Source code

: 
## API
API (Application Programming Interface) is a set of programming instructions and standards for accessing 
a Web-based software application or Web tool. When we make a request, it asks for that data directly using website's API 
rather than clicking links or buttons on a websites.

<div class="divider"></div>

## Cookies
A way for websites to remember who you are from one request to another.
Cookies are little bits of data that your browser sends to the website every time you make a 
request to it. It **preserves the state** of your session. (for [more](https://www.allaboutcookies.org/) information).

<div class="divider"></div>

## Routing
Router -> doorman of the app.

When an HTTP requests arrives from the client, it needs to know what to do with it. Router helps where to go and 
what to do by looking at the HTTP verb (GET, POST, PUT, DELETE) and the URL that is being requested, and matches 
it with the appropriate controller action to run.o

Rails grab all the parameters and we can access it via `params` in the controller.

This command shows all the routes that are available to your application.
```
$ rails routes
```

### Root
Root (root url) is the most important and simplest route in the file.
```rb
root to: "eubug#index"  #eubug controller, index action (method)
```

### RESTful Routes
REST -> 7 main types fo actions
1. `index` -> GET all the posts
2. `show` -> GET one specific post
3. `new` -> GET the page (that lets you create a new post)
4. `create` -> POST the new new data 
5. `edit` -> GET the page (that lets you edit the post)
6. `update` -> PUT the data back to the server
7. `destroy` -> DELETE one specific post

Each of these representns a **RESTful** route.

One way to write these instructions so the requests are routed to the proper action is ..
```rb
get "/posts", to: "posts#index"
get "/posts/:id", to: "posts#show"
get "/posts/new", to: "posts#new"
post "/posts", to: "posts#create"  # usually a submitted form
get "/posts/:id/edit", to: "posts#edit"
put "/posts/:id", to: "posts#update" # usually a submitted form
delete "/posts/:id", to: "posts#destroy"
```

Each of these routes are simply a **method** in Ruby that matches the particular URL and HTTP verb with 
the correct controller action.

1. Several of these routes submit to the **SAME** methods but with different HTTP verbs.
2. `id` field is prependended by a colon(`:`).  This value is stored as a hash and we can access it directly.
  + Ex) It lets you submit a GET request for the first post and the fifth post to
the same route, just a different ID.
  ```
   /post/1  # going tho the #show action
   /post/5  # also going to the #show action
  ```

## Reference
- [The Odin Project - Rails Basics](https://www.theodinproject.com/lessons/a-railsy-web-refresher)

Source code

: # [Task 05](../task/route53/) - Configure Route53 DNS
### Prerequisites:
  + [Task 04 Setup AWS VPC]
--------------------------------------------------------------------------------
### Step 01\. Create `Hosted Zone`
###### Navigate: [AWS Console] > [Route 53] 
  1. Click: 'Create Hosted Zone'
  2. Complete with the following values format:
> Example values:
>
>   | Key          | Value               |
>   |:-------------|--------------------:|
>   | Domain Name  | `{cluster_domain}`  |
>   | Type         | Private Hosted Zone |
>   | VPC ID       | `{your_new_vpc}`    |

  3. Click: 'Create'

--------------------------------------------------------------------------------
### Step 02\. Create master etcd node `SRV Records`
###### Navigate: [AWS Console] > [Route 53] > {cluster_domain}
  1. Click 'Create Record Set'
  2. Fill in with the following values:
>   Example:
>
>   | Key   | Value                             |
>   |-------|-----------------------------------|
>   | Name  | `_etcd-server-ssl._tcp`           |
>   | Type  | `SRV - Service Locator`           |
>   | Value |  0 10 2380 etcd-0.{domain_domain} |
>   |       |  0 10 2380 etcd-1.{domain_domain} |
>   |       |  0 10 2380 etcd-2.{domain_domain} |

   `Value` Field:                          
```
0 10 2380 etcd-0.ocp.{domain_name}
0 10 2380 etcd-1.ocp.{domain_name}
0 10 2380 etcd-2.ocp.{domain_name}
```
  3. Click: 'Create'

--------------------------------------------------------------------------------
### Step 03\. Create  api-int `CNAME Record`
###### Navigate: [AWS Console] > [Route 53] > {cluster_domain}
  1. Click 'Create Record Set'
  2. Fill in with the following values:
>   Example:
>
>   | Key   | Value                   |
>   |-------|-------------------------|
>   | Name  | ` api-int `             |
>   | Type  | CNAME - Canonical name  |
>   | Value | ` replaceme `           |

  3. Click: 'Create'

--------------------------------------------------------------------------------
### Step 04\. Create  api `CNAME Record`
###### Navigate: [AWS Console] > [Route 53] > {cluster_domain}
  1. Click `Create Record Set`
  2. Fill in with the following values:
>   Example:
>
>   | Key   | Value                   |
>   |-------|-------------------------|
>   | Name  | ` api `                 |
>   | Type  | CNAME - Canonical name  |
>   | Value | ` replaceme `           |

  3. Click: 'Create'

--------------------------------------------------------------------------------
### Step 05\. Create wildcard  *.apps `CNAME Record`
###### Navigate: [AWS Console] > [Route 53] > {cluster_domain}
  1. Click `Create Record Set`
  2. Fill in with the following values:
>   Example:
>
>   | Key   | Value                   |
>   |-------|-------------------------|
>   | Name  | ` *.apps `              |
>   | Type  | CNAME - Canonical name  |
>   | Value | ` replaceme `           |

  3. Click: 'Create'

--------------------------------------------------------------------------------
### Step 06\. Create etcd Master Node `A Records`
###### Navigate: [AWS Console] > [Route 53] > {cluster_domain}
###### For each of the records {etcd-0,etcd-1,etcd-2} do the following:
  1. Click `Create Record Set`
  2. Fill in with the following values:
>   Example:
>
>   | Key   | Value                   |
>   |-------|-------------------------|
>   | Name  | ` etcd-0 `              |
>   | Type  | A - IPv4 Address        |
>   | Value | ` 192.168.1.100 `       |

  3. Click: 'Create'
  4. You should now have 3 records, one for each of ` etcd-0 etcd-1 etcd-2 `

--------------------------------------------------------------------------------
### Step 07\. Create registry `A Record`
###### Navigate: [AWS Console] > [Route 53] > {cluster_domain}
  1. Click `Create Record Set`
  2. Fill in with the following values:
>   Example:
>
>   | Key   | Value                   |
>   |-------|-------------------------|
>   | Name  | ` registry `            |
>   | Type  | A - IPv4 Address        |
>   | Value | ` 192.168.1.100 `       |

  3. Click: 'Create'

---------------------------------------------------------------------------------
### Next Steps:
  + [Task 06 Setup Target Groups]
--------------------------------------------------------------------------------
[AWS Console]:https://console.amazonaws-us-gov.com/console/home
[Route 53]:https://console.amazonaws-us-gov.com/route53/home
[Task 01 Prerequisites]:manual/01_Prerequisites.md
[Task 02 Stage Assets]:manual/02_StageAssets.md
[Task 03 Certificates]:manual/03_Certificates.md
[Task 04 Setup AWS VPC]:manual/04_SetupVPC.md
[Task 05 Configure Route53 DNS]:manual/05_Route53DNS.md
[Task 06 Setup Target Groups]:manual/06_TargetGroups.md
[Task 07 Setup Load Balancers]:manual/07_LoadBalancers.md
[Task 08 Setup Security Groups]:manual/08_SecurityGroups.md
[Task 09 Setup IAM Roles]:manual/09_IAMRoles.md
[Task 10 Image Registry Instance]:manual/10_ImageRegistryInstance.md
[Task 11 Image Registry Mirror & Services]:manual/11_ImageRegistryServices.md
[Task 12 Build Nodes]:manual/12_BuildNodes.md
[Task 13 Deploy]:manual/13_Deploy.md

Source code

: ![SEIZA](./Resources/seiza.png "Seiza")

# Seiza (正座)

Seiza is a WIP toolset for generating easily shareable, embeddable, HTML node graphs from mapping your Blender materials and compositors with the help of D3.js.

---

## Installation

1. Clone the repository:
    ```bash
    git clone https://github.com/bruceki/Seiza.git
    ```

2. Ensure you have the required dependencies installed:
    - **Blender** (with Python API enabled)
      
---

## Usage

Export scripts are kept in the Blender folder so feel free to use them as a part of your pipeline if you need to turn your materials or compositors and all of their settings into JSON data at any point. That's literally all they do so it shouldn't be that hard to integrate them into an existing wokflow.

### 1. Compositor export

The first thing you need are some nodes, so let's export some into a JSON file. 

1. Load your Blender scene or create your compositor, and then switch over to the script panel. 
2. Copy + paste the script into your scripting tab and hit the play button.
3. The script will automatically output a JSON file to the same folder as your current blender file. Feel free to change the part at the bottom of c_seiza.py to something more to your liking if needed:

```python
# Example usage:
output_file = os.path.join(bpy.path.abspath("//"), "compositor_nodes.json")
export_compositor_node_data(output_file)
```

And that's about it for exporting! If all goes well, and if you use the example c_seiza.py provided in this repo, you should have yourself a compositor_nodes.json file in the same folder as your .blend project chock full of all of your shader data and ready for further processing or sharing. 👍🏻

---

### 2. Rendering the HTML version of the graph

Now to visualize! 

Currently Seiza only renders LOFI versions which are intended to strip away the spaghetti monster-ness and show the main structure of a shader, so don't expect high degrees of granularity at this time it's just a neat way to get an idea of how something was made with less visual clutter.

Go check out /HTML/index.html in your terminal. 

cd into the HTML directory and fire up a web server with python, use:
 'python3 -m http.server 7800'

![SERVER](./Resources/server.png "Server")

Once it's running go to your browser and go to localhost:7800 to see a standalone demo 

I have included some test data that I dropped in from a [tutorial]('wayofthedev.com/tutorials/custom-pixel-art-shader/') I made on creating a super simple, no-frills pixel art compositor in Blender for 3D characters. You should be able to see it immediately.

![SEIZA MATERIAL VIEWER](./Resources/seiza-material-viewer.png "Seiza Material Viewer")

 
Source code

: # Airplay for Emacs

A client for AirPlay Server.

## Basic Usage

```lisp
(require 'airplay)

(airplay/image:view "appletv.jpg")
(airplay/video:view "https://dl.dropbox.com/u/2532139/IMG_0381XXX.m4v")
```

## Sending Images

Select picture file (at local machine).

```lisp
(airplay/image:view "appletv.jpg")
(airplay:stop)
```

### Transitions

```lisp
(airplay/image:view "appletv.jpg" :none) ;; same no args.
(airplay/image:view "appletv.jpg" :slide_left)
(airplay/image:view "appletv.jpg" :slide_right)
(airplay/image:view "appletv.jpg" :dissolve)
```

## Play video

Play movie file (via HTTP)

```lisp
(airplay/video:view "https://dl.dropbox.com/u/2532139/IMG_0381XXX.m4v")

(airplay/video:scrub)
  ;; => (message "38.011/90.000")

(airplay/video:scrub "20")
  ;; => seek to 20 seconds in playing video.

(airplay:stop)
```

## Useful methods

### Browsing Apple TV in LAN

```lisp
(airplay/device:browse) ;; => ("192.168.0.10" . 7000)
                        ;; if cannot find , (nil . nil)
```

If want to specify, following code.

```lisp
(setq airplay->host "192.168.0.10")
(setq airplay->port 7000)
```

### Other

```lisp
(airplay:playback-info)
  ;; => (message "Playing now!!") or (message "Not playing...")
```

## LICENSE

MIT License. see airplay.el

# # #

→ **EXERCISE DETAILS**
Set the entries down again exactly, beginning with their first line and ending with the line that contains "This command shows"; omit all other lines.

→ **RESPONSE TO THE EXERCISE**
Source code

: 
## API
API (Application Programming Interface) is a set of programming instructions and standards for accessing 
a Web-based software application or Web tool. When we make a request, it asks for that data directly using website's API 
rather than clicking links or buttons on a websites.

<div class="divider"></div>

## Cookies
A way for websites to remember who you are from one request to another.
Cookies are little bits of data that your browser sends to the website every time you make a 
request to it. It **preserves the state** of your session. (for [more](https://www.allaboutcookies.org/) information).

<div class="divider"></div>

## Routing
Router -> doorman of the app.

When an HTTP requests arrives from the client, it needs to know what to do with it. Router helps where to go and 
what to do by looking at the HTTP verb (GET, POST, PUT, DELETE) and the URL that is being requested, and matches 
it with the appropriate controller action to run.o

Rails grab all the parameters and we can access it via `params` in the controller.

This command shows all the routes that are available to your application.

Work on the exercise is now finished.